Madona war im Krieg von 1992 selbst Opfer von Gewalt: Sie wurde als Geisel festgehalten und ihr Mann kam in dem bewaffneten Konflikt ums Leben. Die Arbeit mit und für Menschen war ihr immer ein Anliegen und so wurde sie in ihrem Heimatort Disewi schon bald Bürgermeisterin – bis sie im Krieg von 2008 ihre Heimat verlassen musste. Sie leitet nun das Büro und organisiert die Kurse, ist im ständigen Kontakt mit den Bewohnern, und versucht immer weiterzuhelfen. „Diese Arbeit gibt meinem Leben wieder einen Sinn.“

Baia Puturidse, Lehrerin im Ruhestand,1926
Bis sie 79 Jahre alt war, unterrichtete Baia Puturidse noch Georgisch und Literatur am Ersten Klassischen Gymnasium auf dem Rustaweli-Boulevard. Seit vor einigen Jahren Russisch als Verkehrssprache abgeschafft und im öffentlichen Raum Englisch eingeführt wurde, heißt es Tbilisi Classical Gymnasium. Es wurde 1802 als höhere Lehranstalt für den Nachwuchs der Adeligen gegründet und 1871 in ein klassisches Gymnasium umgewandelt. Viele seiner Absolventen wurden bekannte Persönlichkeiten.
Baia stammt aus einer Familie von Gelehrten für persische und türkische Literatur, ihre Schwiegermutter war Archäologin. Baias Vater wurde zur Zeit der Stalinschen Säuberungen nach Sibirien verbannt. Sie war ein Jahr alt und lernte ihn erst dreißig Jahre später kennen.

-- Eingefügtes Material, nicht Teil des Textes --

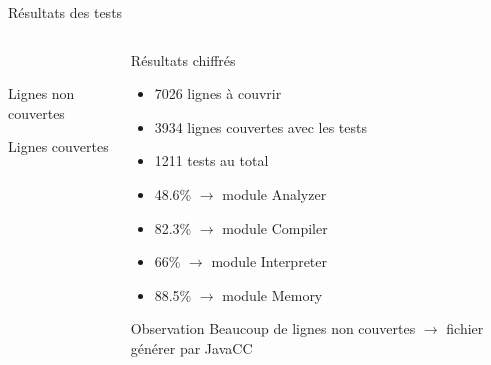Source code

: 
\begin{frame}{Résultats des tests}
    \begin{columns}
        \begin{column}{0.5\textwidth}
             \\ 
             Lignes non couvertes \\
             Lignes couvertes
        \end{column}
        \begin{column}{0.5\textwidth}
            \vspace{-10mm}
            \begin{block}{Résultats chiffrés}
                \begin{itemize}
                    \item 7026 lignes à couvrir
                    \item 3934 lignes couvertes avec les tests
                    \item 1211 tests au total
                    \item 48.6\% $\rightarrow$ module Analyzer
                    \item 82.3\% $\rightarrow$ module Compiler
                    \item 66\% $\rightarrow$ module Interpreter
                    \item 88.5\% $\rightarrow$ module Memory 
                \end{itemize}    
            \end{block}

            \begin{block}{Observation}
                Beaucoup de lignes non couvertes $\rightarrow$ fichier générer par JavaCC 
            \end{block}
        \end{column}
    \end{columns}
\end{frame}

Ihre ehemaligen Schüler verehren und besuchen Baia Puturidse bis heute. Am Systemwechsel bedauert sie vor allem, dass in seiner Folge Literatur, Theater und Bildung schlechthin an Wertschätzung verloren haben.

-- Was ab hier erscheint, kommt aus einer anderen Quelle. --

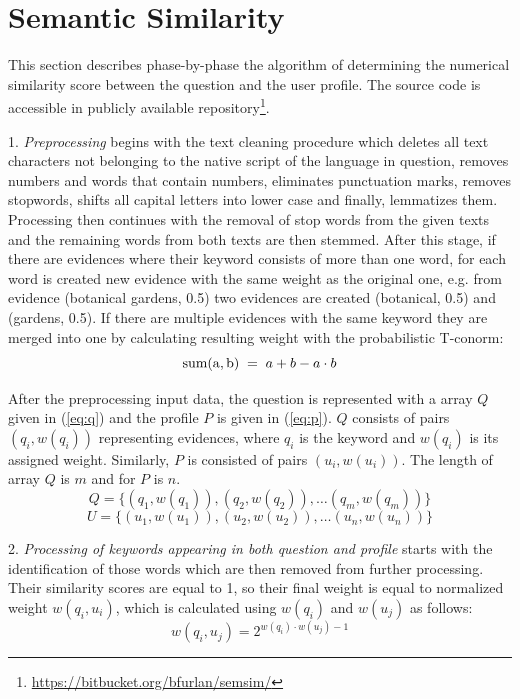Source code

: \documentclass[conference]{IEEEtran}
\begin{document}
\section{Semantic Similarity}
\label{sec:alg}
This section describes phase-by-phase the algorithm of determining the numerical similarity score between the question and the user profile. The source code is accessible in publicly available repository\footnote{\url{https://bitbucket.org/bfurlan/semsim/}}.
	
1. {\it Preprocessing} begins with the text cleaning procedure which deletes all text characters not belonging to the native script of the language in question, removes numbers and words that contain numbers, eliminates punctuation marks, removes stopwords, shifts all capital letters into lower case and finally, lemmatizes them. Processing then continues with the removal of stop words from the given texts and the remaining words from both texts are then stemmed. After this stage, if there are evidences where their keyword consists of more than one word, for each word is created new evidence with the same weight as the original one, e.g. from evidence (botanical gardens, 0.5) two evidences are created (botanical, 0.5) and (gardens, 0.5). If there are multiple evidences with the same keyword they are merged into one by calculating resulting weight with the probabilistic T-conorm: 
\vspace{-0.1cm}
\begin{equation}
	\label{eq:tconorm}
	{\rm sum(a,b)}\;=\;a+b-a\cdot b
\end{equation}

\vspace{-0.3cm}
After the preprocessing input data, the question is represented with a array $Q$ given in (\ref{eq:q}) and the profile $P$ is given in (\ref{eq:p}). $Q$ consists of pairs $(q_i,w(q_i))$ representing evidences, where $q_i$ is the keyword and $w(q_i)$ is its assigned weight. Similarly, $P$ is consisted of pairs $(u_i,w(u_i))$. The length of array $Q$ is $m$ and for $P$ is $n$.
\vspace{-0.2cm}
\begin{equation}
	\label{eq:q}
	Q = \{(q_1,w(q_1)),(q_2,w(q_2)),\ldots(q_m,w(q_m))\}
\end{equation} 
\begin{equation}
	\label{eq:p}
	U=\{(u_1,w(u_1)),(u_2,w(u_2)),\ldots(u_n,w(u_n))\}
\end{equation}

\vspace{-0.3cm}    
2. {\it Processing of keywords appearing in both question and profile} starts with the identification of those words which are then removed from further processing. Their similarity scores are equal to 1, so their final weight is equal to normalized weight $w(q_i,u_i)$, which is calculated using $w(q_i)$ and $w(u_j)$ as follows:
\begin{equation}
	\label{eq:w}
	w(q_i,u_j)=2^{w(q_i)\cdot w(u_j)-1}
\end{equation}
\end{document}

Lewan Tsintsadse, Geigenbauer, 1959
Seine Urgroßmutter war eine der ersten Frauen, die Geigenbauerin war. Sie hatte es in jungen Jahren in St. Petersburg gelernt. Anastasia Dschambakur-Orbeliani stammte aus dem georgischen Hochadel und war eine Nachfahrin des vorletzten georgischen Königs Erekle II. Von ihr hat Lewan Tsintsadse schon als Kind viel über Geigenbau gelernt. Von da an ließ ihn diese Kunst nicht los. Nach Ausbildung und Lehrtätigkeit am Konservatorium wusste er: Sein Ziel war das italienische Cremona, die Heimat des Geigenbaus. Dort konnte er acht Jahre lang das Handwerk erlernen und Berufserfahrung sammeln. Georgien ist jedoch ein kleiner Markt, seine Hauptabnehmer sind in Japan. Für Restaurierung oder Reparatur gibt es jedoch immer Bedarf.